The modern state of Israel was created by the United Nations after World War II, the last major Middle Eastern country created during the 20th century.   At this point in history it is the most successful of these creations.

The modern borders of Lebanon, Syria, Iraq, Jordan and Saudi Arabia were also creations of Western powers after World War I.  The current chaos in these countries is largely the result of the pressures built up within their populations that exploded since the powerful that kept the lid on these boiling pots dictators were removed in the so-called Arab Spring.

There are many divisions within the Arab Middle East that have created centuries-long feuds.  The largest and best-known in the West is the Sunni-Shiite divide which is religiously based within Islam.

With the exception of Iraq, Sunnis are the majority in Arab countries.  However, there are other significant minorities including Maronite Christians, Catholics, Orthodox Christians, Druze, Alawite’s, Coptic’s, and Kurds.  Many of these minorities have been feuding and fighting with others for hundreds of years.  This is complicated even more by the fact that their subdivisions within minorities based on tribal relationships.  It is the West’s lack of understanding of these feuds and their depth, or ignoring them, that has resulted in failed policies towards the Middle East for so many years.  Those failures continue to be compounded.

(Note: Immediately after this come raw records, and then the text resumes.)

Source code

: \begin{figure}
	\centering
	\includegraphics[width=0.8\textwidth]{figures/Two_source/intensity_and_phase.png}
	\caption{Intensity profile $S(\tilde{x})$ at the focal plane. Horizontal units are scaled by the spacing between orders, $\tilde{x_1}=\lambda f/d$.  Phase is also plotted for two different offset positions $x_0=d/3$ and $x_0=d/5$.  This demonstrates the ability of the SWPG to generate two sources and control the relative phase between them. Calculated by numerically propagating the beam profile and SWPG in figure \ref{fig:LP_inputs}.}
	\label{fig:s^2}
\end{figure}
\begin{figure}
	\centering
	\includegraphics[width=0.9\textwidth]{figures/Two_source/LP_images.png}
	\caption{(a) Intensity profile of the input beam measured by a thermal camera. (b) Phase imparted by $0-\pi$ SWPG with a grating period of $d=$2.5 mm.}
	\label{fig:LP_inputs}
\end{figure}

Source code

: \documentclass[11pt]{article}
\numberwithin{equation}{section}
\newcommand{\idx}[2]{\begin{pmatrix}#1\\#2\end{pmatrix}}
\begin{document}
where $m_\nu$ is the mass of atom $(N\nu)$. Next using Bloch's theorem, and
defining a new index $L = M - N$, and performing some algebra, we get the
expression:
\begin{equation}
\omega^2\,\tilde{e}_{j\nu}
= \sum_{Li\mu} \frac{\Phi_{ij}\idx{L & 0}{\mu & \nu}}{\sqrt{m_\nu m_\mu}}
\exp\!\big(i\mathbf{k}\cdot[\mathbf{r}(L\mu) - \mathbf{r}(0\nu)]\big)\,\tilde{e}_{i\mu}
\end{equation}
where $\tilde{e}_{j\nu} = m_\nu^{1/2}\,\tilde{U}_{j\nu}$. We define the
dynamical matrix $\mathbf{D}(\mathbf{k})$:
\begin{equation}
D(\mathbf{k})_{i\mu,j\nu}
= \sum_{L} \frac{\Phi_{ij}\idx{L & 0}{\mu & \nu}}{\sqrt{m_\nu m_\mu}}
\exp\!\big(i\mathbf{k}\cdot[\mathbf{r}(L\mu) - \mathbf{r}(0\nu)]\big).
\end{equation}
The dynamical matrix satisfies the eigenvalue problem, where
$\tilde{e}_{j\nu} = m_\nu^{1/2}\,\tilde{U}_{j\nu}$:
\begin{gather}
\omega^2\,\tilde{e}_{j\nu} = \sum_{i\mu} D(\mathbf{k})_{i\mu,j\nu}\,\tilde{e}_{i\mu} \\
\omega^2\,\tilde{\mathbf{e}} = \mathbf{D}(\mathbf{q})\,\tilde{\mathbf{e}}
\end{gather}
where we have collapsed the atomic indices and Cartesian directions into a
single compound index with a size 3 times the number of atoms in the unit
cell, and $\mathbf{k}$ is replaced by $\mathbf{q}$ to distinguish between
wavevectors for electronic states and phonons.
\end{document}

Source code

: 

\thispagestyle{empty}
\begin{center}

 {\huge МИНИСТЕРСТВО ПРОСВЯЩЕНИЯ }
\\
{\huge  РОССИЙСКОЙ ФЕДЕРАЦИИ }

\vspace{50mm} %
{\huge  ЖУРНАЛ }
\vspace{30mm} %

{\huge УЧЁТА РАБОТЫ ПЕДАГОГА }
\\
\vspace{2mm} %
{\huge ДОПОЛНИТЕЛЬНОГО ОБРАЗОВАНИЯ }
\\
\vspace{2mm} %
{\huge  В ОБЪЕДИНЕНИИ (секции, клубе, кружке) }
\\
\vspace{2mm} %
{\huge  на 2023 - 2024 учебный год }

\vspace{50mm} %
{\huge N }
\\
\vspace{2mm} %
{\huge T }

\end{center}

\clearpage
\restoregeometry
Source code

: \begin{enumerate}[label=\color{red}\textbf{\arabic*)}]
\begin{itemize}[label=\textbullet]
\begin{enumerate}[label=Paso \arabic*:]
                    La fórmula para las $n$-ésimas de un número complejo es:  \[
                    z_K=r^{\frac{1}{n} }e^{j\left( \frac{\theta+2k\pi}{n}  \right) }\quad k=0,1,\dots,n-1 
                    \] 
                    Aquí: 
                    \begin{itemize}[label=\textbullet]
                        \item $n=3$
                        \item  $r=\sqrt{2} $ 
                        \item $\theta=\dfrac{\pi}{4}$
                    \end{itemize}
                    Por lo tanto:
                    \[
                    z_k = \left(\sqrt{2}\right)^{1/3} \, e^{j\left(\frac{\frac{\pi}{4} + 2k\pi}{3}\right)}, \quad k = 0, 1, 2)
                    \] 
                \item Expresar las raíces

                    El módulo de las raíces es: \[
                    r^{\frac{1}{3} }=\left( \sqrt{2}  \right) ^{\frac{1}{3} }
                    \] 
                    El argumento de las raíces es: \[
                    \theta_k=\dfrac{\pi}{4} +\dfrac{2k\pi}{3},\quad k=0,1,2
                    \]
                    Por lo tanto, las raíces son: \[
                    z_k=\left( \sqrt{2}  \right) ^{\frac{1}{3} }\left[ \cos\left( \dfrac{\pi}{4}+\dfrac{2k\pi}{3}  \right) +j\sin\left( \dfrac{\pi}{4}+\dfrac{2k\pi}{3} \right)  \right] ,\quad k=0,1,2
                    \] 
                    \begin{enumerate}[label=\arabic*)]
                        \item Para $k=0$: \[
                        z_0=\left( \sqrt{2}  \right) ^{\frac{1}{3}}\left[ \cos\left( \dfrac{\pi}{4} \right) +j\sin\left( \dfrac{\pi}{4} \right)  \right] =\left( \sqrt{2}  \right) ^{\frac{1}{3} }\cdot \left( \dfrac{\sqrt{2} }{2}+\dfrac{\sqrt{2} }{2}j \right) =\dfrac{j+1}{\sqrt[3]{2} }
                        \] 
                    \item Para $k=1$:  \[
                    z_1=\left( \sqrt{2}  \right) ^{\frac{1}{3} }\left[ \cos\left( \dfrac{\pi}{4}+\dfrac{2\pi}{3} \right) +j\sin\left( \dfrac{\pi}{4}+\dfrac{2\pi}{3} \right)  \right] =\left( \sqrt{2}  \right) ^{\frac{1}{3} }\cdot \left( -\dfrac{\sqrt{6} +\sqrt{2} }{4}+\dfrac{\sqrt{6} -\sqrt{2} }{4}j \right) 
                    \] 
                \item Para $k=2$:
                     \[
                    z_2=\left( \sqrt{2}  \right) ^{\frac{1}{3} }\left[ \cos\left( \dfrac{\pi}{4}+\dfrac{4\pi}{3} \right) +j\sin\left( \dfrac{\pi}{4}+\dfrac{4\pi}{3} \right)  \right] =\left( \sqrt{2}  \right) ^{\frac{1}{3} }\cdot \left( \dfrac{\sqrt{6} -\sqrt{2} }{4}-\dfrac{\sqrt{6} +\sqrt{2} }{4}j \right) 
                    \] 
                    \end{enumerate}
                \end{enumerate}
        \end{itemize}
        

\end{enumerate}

US Secretary of State John Kerry representing the Obama Administration is the latest Western diplomat attempting to “repair” the Middle East in the West’s image.  This includes yet another attempt to create a peace agreement between the Israelis and Palestinians.  It is a childless endeavor that ignores the reality that negotiated settlements can only be made when both sides want peace, not because of an outsider’s influence.

In addition, Kerry is heavily involved in yet another attempted effort of diplomacy to end Syria’s civil war.  The current diplomatic gathering is in Montreux, Switzerland.  It will fail, again because it takes two sides to want peace and compromise towards that end.  However, compromise is not possible in Syria, a country with the Alawite minority governing the Sunni majority for over 40 years.

Unfortunately, the Alawites obtained their position in Syria with the backing of the French after World War II.  Now, the French back Saudi Arabia and the Sunnis rebels in Syria, yet another example of the West inept diplomacy and policies in the Middle East.

The Obama Administration has indicated that the Syrian solution requires transitioning power from the current Alawite dictator, Bashir Assad, to a Sunni majority backed government.  The Alawites cannot relinquish power given the carnage they had inflicted on the Sunni majority over many years.  That majority would take its revenge on the Alawite community, given the opportunity.

The Syrian Civil War has become a proxy battle between Islam’s Sunnis and Shiites.  The Sunni rebels are backed by Saudi Arabia with Shiite Iran backing the Alawites.  Included below is a related article titled The Geopolitics of the Syrian Civil War that is republished with permission of Stratfor.  As a correctly concludes, there are no easy or good conclusions to the current Syrian conflict.

Faced with the reality of the civil war in Syria that makes a diplomatic settlement unrealistic, Progressive diplomats typically would respond as they always do with the statement similar to: “we need to try something” to stop the violence.  Western diplomats have been using similar reasoning for over 100 years in the Middle East.  Given history, one must now ask if these efforts have made the violence worse.

The Geopolitics of the Syrian Civil War, By Reva Bhalla, Janauary 21, 2014

International diplomats will gather Jan. 22 in the Swiss town of Montreux to hammer out a settlement designed to end Syria’s three-year civil war.  The conference, however, will be far removed from the reality on the Syrian battleground.  Only days before the conference was scheduled to begin, a controversy threatened to engulf the proceedings after the United Nations invited Iran to participate, and Syrian rebel representatives successfully pushed for the offer to be rescinded.   inability to agree upon even who would be attending the negotiations is an inauspicious sign for a diplomatic effort that was never likely to prove very fruitful.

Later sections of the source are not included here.